Why PLT Redex?

In his seminal paper on the relationship among abstract machines, interpreters and the λ-calculus, Plotkin shows that an evaluator specified via an abstract machine defines the same function as an evaluator specified via a recursive interpreter. Furthermore, the standard reduction theorem for a λ-calculus generated from properly restricted reduction relations is also equivalent to this function. As Plotkin indicated, the latter definition is by far the most concise and the easiest to use for many proofs.

e = (e e) | x | v         ((λ (x) e) v) ↦ e[x:=v]  (βv)
v = (λ (x) e) | f         (f v) ↦ δ(f,v)  (δv)
       
Felleisen/Hieb
E = (E e) | (v E) | []
if e ↦ e' then E[e] → E[e']

The box above presents Plotkin's λ-calculus. The top portion defines expressions, values, and the two basic relations (β

v

and δ

v

). The rules below on the left are his specification of the strategy for applying those two basic rules in a leftmost-outermost manner.
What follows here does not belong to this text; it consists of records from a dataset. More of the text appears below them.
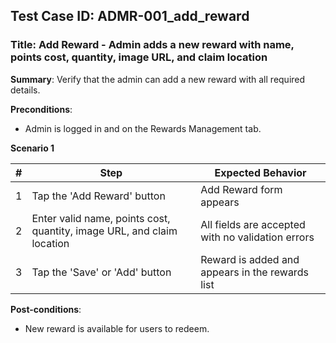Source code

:## Test Case ID: ADMR-001_add_reward
### Title: Add Reward - Admin adds a new reward with name, points cost, quantity, image URL, and claim location

**Summary**: Verify that the admin can add a new reward with all required details.

**Preconditions**: 
- Admin is logged in and on the Rewards Management tab.

**Scenario 1**

| # | Step                                      | Expected Behavior                                       |
|---|-------------------------------------------|--------------------------------------------------------|
| 1 | Tap the 'Add Reward' button               | Add Reward form appears                                 |
| 2 | Enter valid name, points cost, quantity, image URL, and claim location | All fields are accepted with no validation errors       |
| 3 | Tap the 'Save' or 'Add' button            | Reward is added and appears in the rewards list         |

**Post-conditions**:
- New reward is available for users to redeem.
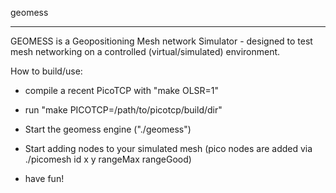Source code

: geomess

---------------

GEOMESS is a Geopositioning Mesh network Simulator - designed to test mesh networking on a controlled (virtual/simulated) environment.

How to build/use:

- compile a recent PicoTCP with "make OLSR=1"

- run "make PICOTCP=/path/to/picotcp/build/dir"

- Start the geomess engine ("./geomess")

- Start adding nodes to your simulated mesh (pico nodes are added via ./picomesh id x y rangeMax rangeGood)

- have fun!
In a 1989 paper, Felleisen and Hieb develop an alternate presentation of Plotkin's λ-calculi. Like Plotkin, they use βv and δv as primitive rewriting rules. Instead of inference rules, however, they specify a set of evaluation contexts. Roughly speaking, an evaluation context is a term with a hole at the point where the next rewriting step must take place. Placing a term in the hole is equivalent to the textual substitution of the hole by the term. The right side of the bottom half of the above figure shows how to specify Plotkin's evaluator function with evaluation contexts.

While the two specifications of a call-by-value evaluator are similar at first glance, Felleisen and Hieb's is more suitable for extensions with non-functional constructs (assignment, exceptions, control, threads, etc).

p = (store ((x v) ...) e)
e = as before ⋯ | (let ((x e)) e) | (set! x e)
P = (store (x v) ... E)
E = as before ⋯ | (let ((x E)) e) | (set! x E)
 
(store ((x1 v1) ... (x2 v2) (x3 v3) ...) E[x2]) ↦
(store ((x1 v1) ... (x2 v2) (x3 v3) ...) E[v2])
 
(store ((x1 v1) ... (x2 v2) (x3 v3) ...) E[(set! x2 v4)]) ↦
(store ((x1 v1) ... (x2 v4) (x3 v3) ...) E[v4])
 
(store ((x1 v1) ...) E[(let ((x2 v2)) e)]) ↦
(store ((x1 v1) ... (x3 v2)) E[e[x2 := x3]]) where x3 is fresh
 
if e ↦ e' then P[e] → P[e']

The figure just above shows how easy it is to extend the system of the first figure (right) with assignable variables. Each program now contains a store and an expression. The bindings in the store introduce the mutable variables and bind free variables in the expression. When a dereference expression for a store variable appears in the hole of an evaluation context, it is replaced with its value. When an assignment with a value on the right-hand side appears in the hole, the let-bindings are modified to capture the effect of the assignment statement. The entire extension consists of three rules, with the original two rules included verbatim. Felleisen and Hieb also showed that this system can be turned into a conventional context-free calculus like the λ-calculus.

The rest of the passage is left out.